══ INFORMATION SHOWN
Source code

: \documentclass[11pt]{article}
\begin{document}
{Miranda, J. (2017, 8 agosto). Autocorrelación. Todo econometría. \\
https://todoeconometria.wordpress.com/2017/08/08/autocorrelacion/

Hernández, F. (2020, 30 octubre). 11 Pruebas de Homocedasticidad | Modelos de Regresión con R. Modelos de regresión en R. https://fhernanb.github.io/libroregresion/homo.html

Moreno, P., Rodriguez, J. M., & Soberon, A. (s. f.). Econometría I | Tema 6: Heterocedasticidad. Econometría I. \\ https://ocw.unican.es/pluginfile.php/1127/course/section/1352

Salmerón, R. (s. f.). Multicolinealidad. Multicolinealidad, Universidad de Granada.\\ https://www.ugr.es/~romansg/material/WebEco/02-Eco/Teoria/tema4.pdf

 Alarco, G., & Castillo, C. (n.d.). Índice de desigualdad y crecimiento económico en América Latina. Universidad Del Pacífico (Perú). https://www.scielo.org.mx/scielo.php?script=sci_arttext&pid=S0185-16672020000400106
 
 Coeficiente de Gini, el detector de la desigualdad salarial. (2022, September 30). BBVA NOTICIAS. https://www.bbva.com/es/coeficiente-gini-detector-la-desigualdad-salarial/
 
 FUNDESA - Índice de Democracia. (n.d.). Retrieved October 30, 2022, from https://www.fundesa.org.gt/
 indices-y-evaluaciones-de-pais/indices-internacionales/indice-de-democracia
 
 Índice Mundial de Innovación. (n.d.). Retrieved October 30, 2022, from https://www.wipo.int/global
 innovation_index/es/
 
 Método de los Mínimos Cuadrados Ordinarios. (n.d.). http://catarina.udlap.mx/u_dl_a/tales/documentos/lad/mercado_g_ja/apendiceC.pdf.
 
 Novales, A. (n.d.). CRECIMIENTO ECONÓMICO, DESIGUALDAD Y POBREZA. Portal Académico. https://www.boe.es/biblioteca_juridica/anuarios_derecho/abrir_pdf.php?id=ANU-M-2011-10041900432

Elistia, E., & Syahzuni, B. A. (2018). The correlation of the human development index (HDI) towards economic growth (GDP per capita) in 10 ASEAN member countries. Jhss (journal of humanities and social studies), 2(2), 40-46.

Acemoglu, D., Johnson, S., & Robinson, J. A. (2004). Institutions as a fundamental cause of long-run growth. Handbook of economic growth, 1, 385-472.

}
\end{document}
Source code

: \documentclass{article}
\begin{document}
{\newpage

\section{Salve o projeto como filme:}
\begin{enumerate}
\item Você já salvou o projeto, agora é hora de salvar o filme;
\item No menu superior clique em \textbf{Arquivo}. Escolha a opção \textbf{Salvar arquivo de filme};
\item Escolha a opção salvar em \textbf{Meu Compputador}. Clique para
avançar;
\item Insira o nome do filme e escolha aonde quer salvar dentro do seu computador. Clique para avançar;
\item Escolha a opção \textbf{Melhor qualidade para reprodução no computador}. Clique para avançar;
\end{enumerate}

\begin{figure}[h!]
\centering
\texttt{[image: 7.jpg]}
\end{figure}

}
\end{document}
════
DESCRIPTION OF THE TASK »
Copy out the lines above with "textbf" in them.

COMPLETED EXERCISE »
\item No menu superior clique em \textbf{Arquivo}. Escolha a opção \textbf{Salvar arquivo de filme};
\item Escolha a opção salvar em \textbf{Meu Compputador}. Clique para
\item Escolha a opção \textbf{Melhor qualidade para reprodução no computador}. Clique para avançar;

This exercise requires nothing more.